The crowd-pleasing campaign against hotels, led mostly by the councillors on the political left who voted this week to curb development, will do certain city communities harm in the long run. Then again, perhaps we shouldn’t be surprised to see politicians valuing short-term reactive thinking ahead of long-term planning.

Don’t listen to claims that new hotels are damaging culture – it’s hyperbolic nonsense. Voting to curb their development won’t help artists to create work. This week’s move by councillors was simply economic vandalism, wrought for cheap praise on Twitter.

The negative effects on communities of anti-hotel moves can be seen in Dublin's north inner city today. A year ago this month, a cadre of councillors voted to halt the €14.5 million sale by the city of an old Magdalene laundry site on Seán McDermott Street to a Japanese hotel chain, which had €50 million more to invest.

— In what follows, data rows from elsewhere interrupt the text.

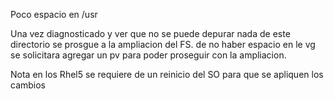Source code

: Poco espacio en /usr

Una vez diagnosticado y ver que no se puede depurar nada de este directorio se prosgue a la ampliacion del FS. de no haber espacio en le vg se solicitara agregar un pv para poder proseguir con la ampliacion. 

Nota en los Rhel5 se requiere de un reinicio del SO para que se apliquen los cambios
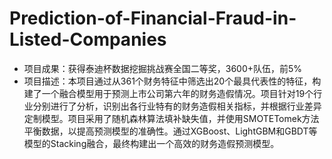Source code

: # Prediction-of-Financial-Fraud-in-Listed-Companies

-   项目成果：获得泰迪杯数据挖掘挑战赛全国二等奖，3600+队伍，前5%
-   项目描述：本项目通过从361个财务特征中筛选出20个最具代表性的特征，构建了一个融合模型用于预测上市公司第六年的财务造假情况。项目针对19个行业分别进行了分析，识别出各行业特有的财务造假相关指标，并根据行业差异定制模型。项目采用了随机森林算法填补缺失值，并使用SMOTETomek方法平衡数据，以提高预测模型的准确性。通过XGBoost、LightGBM和GBDT等模型的Stacking融合，最终构建出一个高效的财务造假预测模型。
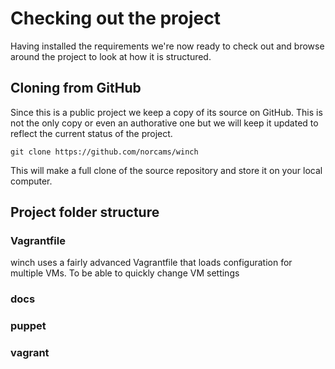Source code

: # Checking out the project

Having installed the requirements we're now ready to check out and browse around the project to look at how it is structured.

## Cloning from GitHub

Since this is a public project we keep a copy of its source on GitHub. This is not the only copy or even an authorative one but we will keep it updated to reflect the current status of the project.

    git clone https://github.com/norcams/winch

This will make a full clone of the source repository and store it on your local computer.

## Project folder structure

### Vagrantfile

winch uses a fairly advanced Vagrantfile that loads configuration for multiple VMs. To be able to quickly change VM settings 

### docs


### puppet


### vagrant


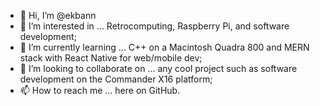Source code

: - 👋 Hi, I’m @ekbann
- 👀 I’m interested in ... Retrocomputing, Raspberry Pi, and software development;
- 🌱 I’m currently learning ... C++ on a Macintosh Quadra 800 and MERN stack with React Native for web/mobile dev;
- 💞️ I’m looking to collaborate on ... any cool project such as software development on the Commander X16 platform;
- 📫 How to reach me ... here on GitHub.

<!---
ekbann/ekbann is a ✨ special ✨ repository because its `README.md` (this file) appears on your GitHub profile.
You can click the Preview link to take a look at your changes.
--->
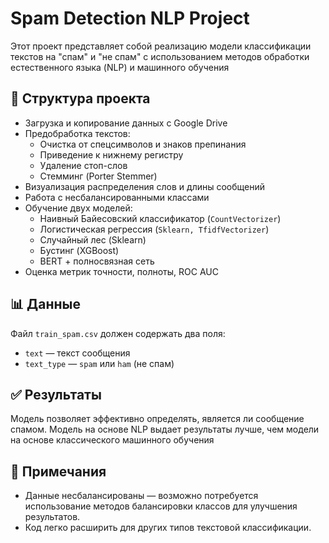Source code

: # Spam Detection NLP Project

Этот проект представляет собой реализацию модели классификации текстов на "спам" и "не спам" с использованием методов обработки естественного языка (NLP) и машинного обучения

## 📂 Структура проекта

- Загрузка и копирование данных с Google Drive
- Предобработка текстов:
  - Очистка от спецсимволов и знаков препинания
  - Приведение к нижнему регистру
  - Удаление стоп-слов
  - Стемминг (Porter Stemmer)
- Визуализация распределения слов и длины сообщений
- Работа с несбалансированными классами
- Обучение двух моделей:
  - Наивный Байесовский классификатор (`CountVectorizer`)
  - Логистическая регрессия (`Sklearn, TfidfVectorizer`)
  - Случайный лес (Sklearn)
  - Бустинг (XGBoost)
  - BERT + полносвязная сеть
- Оценка метрик точности, полноты, ROC AUC

## 📊 Данные

Файл `train_spam.csv` должен содержать два поля:

- `text` — текст сообщения
- `text_type` — `spam` или `ham` (не спам)

## ✅ Результаты

Модель позволяет эффективно определять, является ли сообщение спамом. Модель на основе NLP выдает результаты лучше, чем модели на основе классического машинного обучения

## 📌 Примечания

- Данные несбалансированы — возможно потребуется использование методов балансировки классов для улучшения результатов.
- Код легко расширить для других типов текстовой классификации.
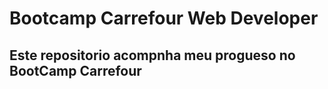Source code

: # Bootcamp Carrefour Web Developer

## Este repositorio acompnha meu progueso no BootCamp Carrefour
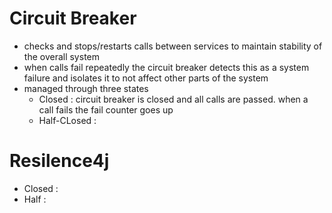 # Circuit Breaker
- checks and stops/restarts calls between services to maintain stability of the overall system
- when calls fail repeatedly the circuit breaker detects this as a system failure and isolates it to not affect other parts of the system
-  managed through three states
	- Closed : circuit breaker is closed and all calls are passed. when a call fails the fail counter goes up
	- Half-CLosed : 

# Resilence4j
- Closed : 
- Half :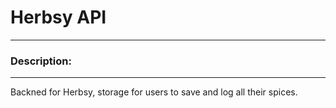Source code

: # Herbsy API
---

### Description: 
----

Backned for Herbsy, storage for users to save and log all their spices. 
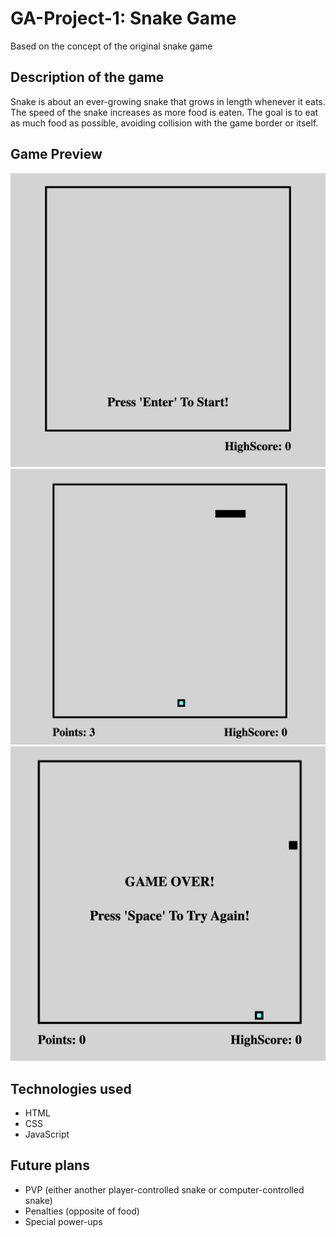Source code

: # GA-Project-1: Snake Game

Based on the concept of the original snake game

## Description of the game

Snake is about an ever-growing snake that grows in length whenever it eats. The speed of the snake increases as more food is eaten. The goal is to eat as much food as possible, avoiding collision with the game border or itself.

## Game Preview

![alt text](https://github.com/BryEmmanuel/GA-Project-1/blob/main/Screenshot%201%20-%20game%20start.png?raw=true)
![alt text](https://github.com/BryEmmanuel/GA-Project-1/blob/main/Screenshot%203%20-%20game%20play.png?raw=true)
![alt text](https://github.com/BryEmmanuel/GA-Project-1/blob/main/Screenshot%202%20-%20game%20over.png?raw=true)

## Technologies used

- HTML
- CSS
- JavaScript

## Future plans

- PVP (either another player-controlled snake or computer-controlled snake)
- Penalties (opposite of food)
- Special power-ups
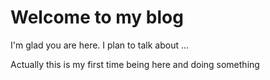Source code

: # Welcome to my blog

I'm glad you are here. I plan to talk about ...

Actually this is my first time being here and doing something
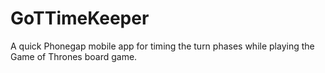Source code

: # GoTTimeKeeper

A quick Phonegap mobile app for timing the turn phases while playing the Game of Thrones board game.
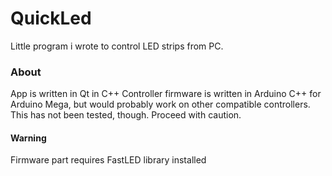 # QuickLed
Little program i wrote to control LED strips from PC.

### About
App is written in Qt in C++
Controller firmware is written in Arduino C++ for Arduino Mega, but would probably work on other compatible controllers. This has not been tested, though.
Proceed with caution.

#### Warning
Firmware part requires FastLED library installed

Toyoko Inn wanted to build a 350-bedroom hotel on a two-acre site right in the heart of one of the most economically and socially-deprived areas of the city, ground zero for Dublin's drug-fuelled gang wars. Its proposal also included retail units, student accommodation and potentially up to 60 social housing units. Planners viewed it as a "once-in-a-lifetime" opportunity to spark economic regeneration in the area.

Opponents, marshalled by Social Democrat councillor Gary Gannon, argued that the proposal betrayed the memory of women who were victims of cruelty in Magdalene laundries and State institutions. There was to have been a memorial embedded in the redevelopment scheme, but this was not enough for the critics.

Twelve months on, we've had enough time to form a proper perspective. What good did the move achieve? There was talk recently of developing a "site of conscience" or memorial in place of the Magdalene laundry. I asked Dublin City Council this week how that scheme is coming along. It replied that there are "currently no plans" to develop the site and "no plans" for a museum.

“In due course there will be discussions with councillors on the suggestion of ‘a site of conscience’ but at this stage there are no proposals on the table and the whole issue of funding for whatever goes on the site will require major consideration,” it replied.

So the site remains derelict with no workable plan for its development and no funding to build it out, anyway.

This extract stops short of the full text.